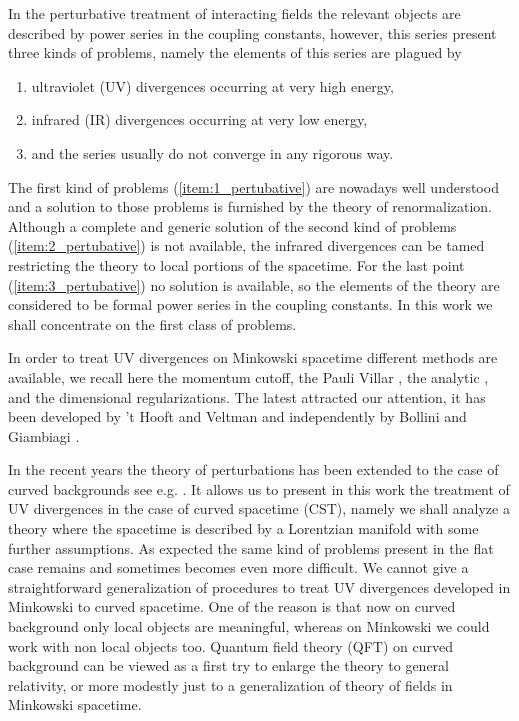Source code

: \documentclass[11pt]{book}
\theoremstyle{break}
\begin{document}
In the perturbative treatment of interacting fields the relevant objects are described by power series in the coupling constants, however, this series present three kinds of problems, namely the elements of this series are plagued by
%
\begin{enumerate}
\item\label{item:1_pertubative} ultraviolet (UV) divergences occurring at very high energy,
%
\item\label{item:2_pertubative} infrared (IR) divergences occurring at very low energy,
%
\item\label{item:3_pertubative} and the series usually do not converge in any rigorous way.
\end{enumerate}
%
The first kind of problems (\ref{item:1_pertubative}) are nowadays well understood and a solution to those problems is furnished by the theory of renormalization. Although a complete and generic solution of the second kind of problems (\ref{item:2_pertubative}) is not available, the infrared divergences can be tamed restricting the theory to local portions of the spacetime. For the last point (\ref{item:3_pertubative}) no solution is available, so the elements of the theory are considered to be formal power series in the coupling constants. In this work we shall concentrate on the first class of problems.\par%


In order to treat UV divergences on Minkowski spacetime different methods are available, we recall here the momentum cutoff, the Pauli Villar \cite{PV_1949}, the analytic \cite{SPEER_1968}, and the dimensional regularizations. The latest attracted our attention, it has been developed by 't Hooft and Veltman \cite{THV_1972} and independently by Bollini and Giambiagi \cite{BG_1972}.\par%


In the recent years the theory of perturbations has been extended to the case of curved backgrounds see e.g. \cite{BF_2000}. It allows us to present in this work the treatment of UV divergences in the case of curved spacetime (CST), namely we shall analyze a theory where the spacetime is described by a Lorentzian manifold with some further assumptions. As expected the same kind of problems present in the flat case remains and sometimes becomes even more difficult. We cannot give a straightforward generalization of procedures to treat UV divergences developed in Minkowski to curved spacetime. One of the reason is that now on curved background only local objects are meaningful, whereas on Minkowski we could work with non local objects too. Quantum field theory (QFT) on curved background can be viewed as a first try to enlarge the theory to general relativity, or more modestly just to a generalization of theory of fields in Minkowski spacetime.\par%
\end{document}
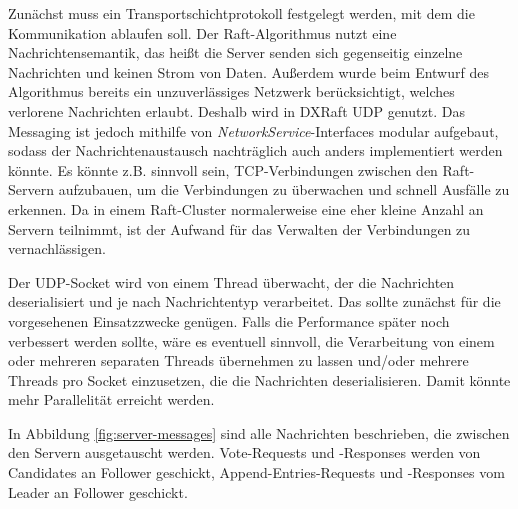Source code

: Zunächst muss ein Transportschichtprotokoll festgelegt werden, mit dem die Kommunikation ablaufen soll. 
Der Raft-Algorithmus nutzt eine Nachrichtensemantik, das heißt die Server senden sich gegenseitig einzelne Nachrichten und keinen Strom von Daten. Außerdem wurde beim Entwurf des Algorithmus bereits ein unzuverlässiges Netzwerk berücksichtigt, welches verlorene Nachrichten erlaubt. Deshalb wird in DXRaft UDP genutzt. Das Messaging ist jedoch mithilfe von \textit{NetworkService}-Interfaces modular aufgebaut, sodass der Nachrichtenaustausch nachträglich auch anders implementiert werden könnte. Es könnte z.B. sinnvoll sein, TCP-Verbindungen zwischen den Raft-Servern aufzubauen, um die Verbindungen zu überwachen und schnell Ausfälle zu erkennen. Da in einem Raft-Cluster normalerweise eine eher kleine Anzahl an Servern teilnimmt, ist der Aufwand für das Verwalten der Verbindungen zu vernachlässigen.

Der UDP-Socket wird von einem Thread überwacht, der die Nachrichten deserialisiert und je nach Nachrichtentyp verarbeitet. Das sollte zunächst für die vorgesehenen Einsatzzwecke genügen. Falls die Performance später noch verbessert werden sollte, wäre es eventuell sinnvoll, die Verarbeitung von einem oder mehreren separaten Threads übernehmen zu lassen und/oder mehrere Threads pro Socket einzusetzen, die die Nachrichten deserialisieren. Damit könnte mehr Parallelität erreicht werden.

In Abbildung \ref{fig:server-messages} sind alle Nachrichten beschrieben, die zwischen den Servern ausgetauscht werden. Vote-Requests und -Responses werden von Candidates an Follower geschickt, Append-Entries-Requests und -Responses vom Leader an Follower geschickt.

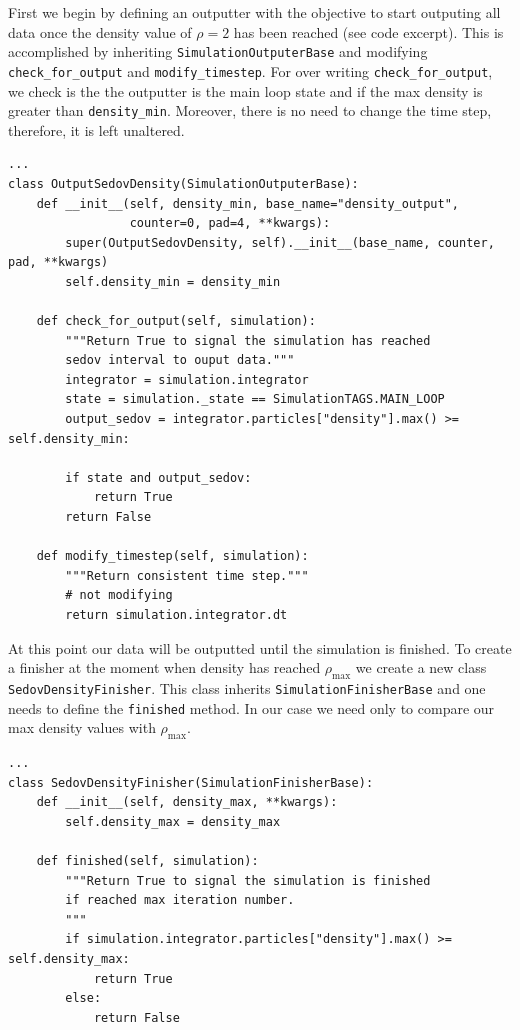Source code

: First we begin by defining an outputter with the objective to start outputing
all data once the density value of $\rho=2$ has been reached (see code excerpt). This
is accomplished by inheriting \lstinline{SimulationOutputerBase} and modifying
\lstinline{check_for_output} and \lstinline{modify_timestep}. For over writing
\lstinline{check_for_output}, we check is the the outputter is the main loop state
and if the max density is greater than \lstinline{density_min}. Moreover, there
is no need to change the time step, therefore, it is left unaltered.


\begin{lstlisting}
...
class OutputSedovDensity(SimulationOutputerBase):
    def __init__(self, density_min, base_name="density_output",
                 counter=0, pad=4, **kwargs):
        super(OutputSedovDensity, self).__init__(base_name, counter, pad, **kwargs)
        self.density_min = density_min 

    def check_for_output(self, simulation):
        """Return True to signal the simulation has reached
        sedov interval to ouput data."""
        integrator = simulation.integrator
        state = simulation._state == SimulationTAGS.MAIN_LOOP
        output_sedov = integrator.particles["density"].max() >= self.density_min:

        if state and output_sedov:
            return True
        return False

    def modify_timestep(self, simulation):
        """Return consistent time step."""
        # not modifying
        return simulation.integrator.dt

\end{lstlisting}
At this point our data will be outputted until the simulation is finished. To
create a finisher at the moment when density has reached $\rho_{\mathrm{max}}$
we create a new class \lstinline{SedovDensityFinisher}. This class inherits
\lstinline{SimulationFinisherBase} and one needs to define the \lstinline{finished}
method. In our case we need only to compare our max density values with
$\rho_{\mathrm{max}}$.
\begin{lstlisting}
...
class SedovDensityFinisher(SimulationFinisherBase):
    def __init__(self, density_max, **kwargs):
        self.density_max = density_max

    def finished(self, simulation):
        """Return True to signal the simulation is finished
        if reached max iteration number.
        """
        if simulation.integrator.particles["density"].max() >= self.density_max:
            return True
        else:
            return False

\end{lstlisting}

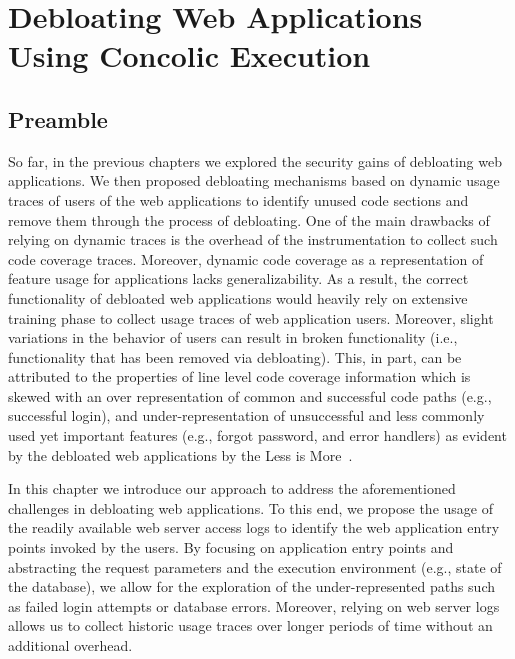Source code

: \chapter{Debloating Web Applications Using Concolic Execution}
\label{chap:ad}
\section*{Preamble}

So far, in the previous chapters we explored the security gains of debloating web applications. 
We then proposed debloating mechanisms based on dynamic usage traces of users of the web applications to identify unused code sections and remove them through the process of debloating. 
One of the main drawbacks of relying on dynamic traces is the overhead of the instrumentation to collect such code coverage traces. 
Moreover, dynamic code coverage as a representation of feature usage for applications lacks generalizability. 
As a result, the correct functionality of debloated web applications would heavily rely on extensive training phase to collect usage traces of web application users. 
Moreover, slight variations in the behavior of users can result in broken functionality (i.e., functionality that has been removed via debloating). 
This, in part, can be attributed to the properties of line level code coverage information which is skewed with an over representation of common and successful code paths (e.g., successful login), and under-representation of unsuccessful and less commonly used yet important features (e.g., forgot password, and error handlers) as evident by the debloated web applications by the Less is More~\cite{azad2019less}.

In this chapter we introduce our approach to address the aforementioned challenges in debloating web applications. 
To this end, we propose the usage of the readily available web server access logs to identify the web application entry points invoked by the users. 
By focusing on application entry points and abstracting the request parameters and the execution environment (e.g., state of the database), we allow for the exploration of the under-represented paths such as failed login attempts or database errors. 
Moreover, relying on web server logs allows us to collect historic usage traces over longer periods of time without an additional overhead.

-.-.-

Only the lines that contain the string "very" are to be copied from the records.

[Answer to the problem]
\item\label{item:1_pertubative} ultraviolet (UV) divergences occurring at very high energy,
\item\label{item:2_pertubative} infrared (IR) divergences occurring at very low energy,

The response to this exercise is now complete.